History of SQLite in the Browser (2014) - me551ah
https://nolanlawson.com/2014/04/26/web-sql-database-in-memoriam/
======
Lx1oG-AWb6h_ZG0
I feel like there’s some missing context here: the late 2000s/early 2010s were
also when the nosql craze was really taking off: Cassandra was open sourced in
2008, MongoDB came out in 2009 and spawned the “MEAN stack” (remember that?)

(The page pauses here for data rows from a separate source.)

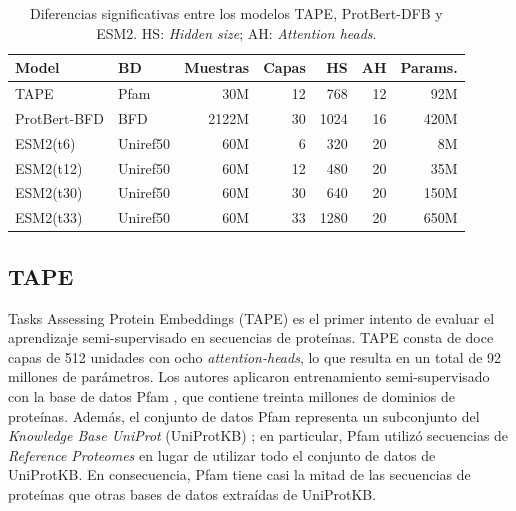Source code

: \begin{table}[t]%
	\centering
	\caption{Diferencias significativas entre los modelos TAPE, ProtBert-DFB y ESM2. HS: \textit{Hidden size}; AH: \textit{Attention heads}.}
	\label{tab:pretrained}%
	\setlength{\tabcolsep}{0.5em} %
	{\renewcommand{\arraystretch}{1.5}%
	\begin{tabular}{llrrrrr}
		
		\textbf{Model}   & \textbf{BD} & \textbf{Muestras} & \textbf{Capas} & \textbf{HS} & \textbf{AH} & \textbf{Params.} \\
		\hline
		TAPE             & Pfam             & 30M                   & 12              & 768                  & 12                       & 92M                 \\
		ProtBert-BFD     & BFD              & 2122M                 & 30              & 1024                 & 16                       & 420M                \\
		ESM2(t6)  & Uniref50         & 60M                   & 6               & 320                  & 20                       & 8M                  \\
		ESM2(t12)  & Uniref50         & 60M                   & 12              & 480                  & 20                       & 35M                 \\
		ESM2(t30) & Uniref50         & 60M                   & 30              & 640                  & 20                       & 150M                \\
		ESM2(t33)  & Uniref50         & 60M                   & 33              & 1280                 & 20                       & 650M               \\
		
	\end{tabular}}
	
\end{table}

\subsection{TAPE}


Tasks Assessing Protein Embeddings (TAPE) \citep{rao2019evaluating} es el primer intento de evaluar el aprendizaje semi-supervisado en secuencias de proteínas. TAPE consta de doce capas de 512 unidades con ocho \textit{attention-heads}, lo que resulta en un total de 92 millones de parámetros. Los autores aplicaron entrenamiento semi-supervisado con la base de datos Pfam \citep{el2019pfam}, que contiene treinta millones de dominios de proteínas. Además, el conjunto de datos Pfam representa un subconjunto del \textit{Knowledge Base UniProt} (UniProtKB) \citep{uniprot2018uniprot}; en particular, Pfam utilizó secuencias de \textit{Reference Proteomes} \citep{finn2016pfam} en lugar de utilizar todo el conjunto de datos de UniProtKB. En consecuencia, Pfam tiene casi la mitad de las secuencias de proteínas que otras bases de datos extraídas de UniProtKB.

Using SQL was extremely unfashionable then, so it’s no surprise that
developers at Mozilla/Oracle (and even Google and Microsoft) were not keen on
adding a sql stack.

------
Hackbraten
Please add (2014) to the title.

Back then, the latest plot twist in local storage hadn’t happened:
[https://www.theregister.com/2020/03/26/apple_relax_were_not_...](https://www.theregister.com/2020/03/26/apple_relax_were_not_totally/)

------
oldgregg
I really think this was more about crippling the browser experience to benefit
native apps and P2P apps. Supposedly Sqlite, which is widely revered as one of
the best engineered pieces of software maybe ever made, doesn't have an
"alternative implementation" so it can't be used, but some guy at ORACLE comes
up with a lackluster nosql solution and we're all good?! Not buying it...